The Very Specific Reason The Original Pet Sematary Chose Its Breed Of Cat

Pet Sematary Church hissing

Cinema history is filled with some wonderful big screen felines, and Church from Mary Lambert’s Pet Sematary is a challenging inclusion to that list. After all, while the cat is certainly cute and a pretty animal, what it goes through in the story – being killed and then brought back to life through sinister magic – is decidedly not that loveable or “wonderful.” Still, few will ever forget his presence in the fantastic Stephen King adaptation, and part of that extends from his noteworthy look – which I recently learned was specifically chosen for a pair of reasons by the director in the making of the movie.

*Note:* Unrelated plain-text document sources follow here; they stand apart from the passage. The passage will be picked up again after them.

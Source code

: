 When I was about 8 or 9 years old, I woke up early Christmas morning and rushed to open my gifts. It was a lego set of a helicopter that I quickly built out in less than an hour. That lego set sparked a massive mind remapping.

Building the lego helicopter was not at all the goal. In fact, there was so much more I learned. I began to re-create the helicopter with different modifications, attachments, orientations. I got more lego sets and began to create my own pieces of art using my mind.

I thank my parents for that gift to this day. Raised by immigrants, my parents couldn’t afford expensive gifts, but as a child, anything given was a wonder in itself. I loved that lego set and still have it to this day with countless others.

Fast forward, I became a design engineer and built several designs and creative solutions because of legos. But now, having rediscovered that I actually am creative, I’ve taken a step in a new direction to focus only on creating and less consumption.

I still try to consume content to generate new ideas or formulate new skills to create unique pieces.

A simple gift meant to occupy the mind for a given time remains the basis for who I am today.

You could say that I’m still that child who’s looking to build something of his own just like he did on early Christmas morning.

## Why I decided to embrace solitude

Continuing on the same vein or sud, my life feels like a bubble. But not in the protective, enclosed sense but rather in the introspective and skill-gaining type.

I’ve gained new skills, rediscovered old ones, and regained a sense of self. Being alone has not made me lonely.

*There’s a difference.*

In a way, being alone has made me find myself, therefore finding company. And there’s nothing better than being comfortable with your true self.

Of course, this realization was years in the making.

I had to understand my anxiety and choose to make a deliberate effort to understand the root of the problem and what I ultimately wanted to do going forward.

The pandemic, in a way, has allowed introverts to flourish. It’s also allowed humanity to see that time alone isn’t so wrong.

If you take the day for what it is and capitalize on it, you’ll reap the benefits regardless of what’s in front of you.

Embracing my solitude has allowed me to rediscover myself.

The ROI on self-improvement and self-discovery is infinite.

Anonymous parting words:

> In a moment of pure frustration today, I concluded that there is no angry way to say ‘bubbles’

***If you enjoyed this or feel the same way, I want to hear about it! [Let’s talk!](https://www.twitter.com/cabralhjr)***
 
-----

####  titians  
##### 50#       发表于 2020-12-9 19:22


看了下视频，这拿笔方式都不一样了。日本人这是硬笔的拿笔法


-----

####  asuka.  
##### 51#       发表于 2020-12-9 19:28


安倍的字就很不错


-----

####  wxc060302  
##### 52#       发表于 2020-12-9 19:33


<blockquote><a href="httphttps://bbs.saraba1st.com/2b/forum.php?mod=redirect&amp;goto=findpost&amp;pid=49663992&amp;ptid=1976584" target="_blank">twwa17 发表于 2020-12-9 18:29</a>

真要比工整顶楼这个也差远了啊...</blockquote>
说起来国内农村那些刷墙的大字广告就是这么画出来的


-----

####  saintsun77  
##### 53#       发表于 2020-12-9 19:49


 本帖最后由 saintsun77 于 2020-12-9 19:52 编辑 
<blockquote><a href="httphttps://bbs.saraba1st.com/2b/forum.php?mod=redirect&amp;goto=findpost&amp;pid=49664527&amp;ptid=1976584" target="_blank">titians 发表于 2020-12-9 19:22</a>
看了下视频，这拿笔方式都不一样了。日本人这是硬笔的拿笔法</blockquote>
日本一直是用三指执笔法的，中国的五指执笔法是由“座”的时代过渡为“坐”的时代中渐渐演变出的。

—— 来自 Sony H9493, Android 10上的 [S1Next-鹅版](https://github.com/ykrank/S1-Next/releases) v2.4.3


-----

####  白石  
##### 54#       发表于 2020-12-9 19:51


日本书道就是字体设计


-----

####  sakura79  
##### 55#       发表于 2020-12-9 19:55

In the 1989 film, Church is portrayed as a British Blue cat, and while speaking with Mary Lambert this week in celebration of Pet Sematary’s 30th anniversary I learned exactly why that breed was chosen. I had asked the filmmaker about her memories working with the cats on the set of the movie, and while she couldn’t name on the spot the type of cat, she did explain the key reasons why she wanted Church to have his specific look. Said Lambert,

We had a lot of cats and I chose that gray - it's a special breed, I've forgotten the name of it. It has that really thick, thick, thick fur, and they all look alike. A) They all look alike, and B) I just thought that they were kind of creepy. It looks a little bit like a plush toy. I was thinking that sort of subliminally when the cat comes back to life, it's kind of like a toy that comes to life. And I think he looks a little bit like a stuffed toy to me, that cat.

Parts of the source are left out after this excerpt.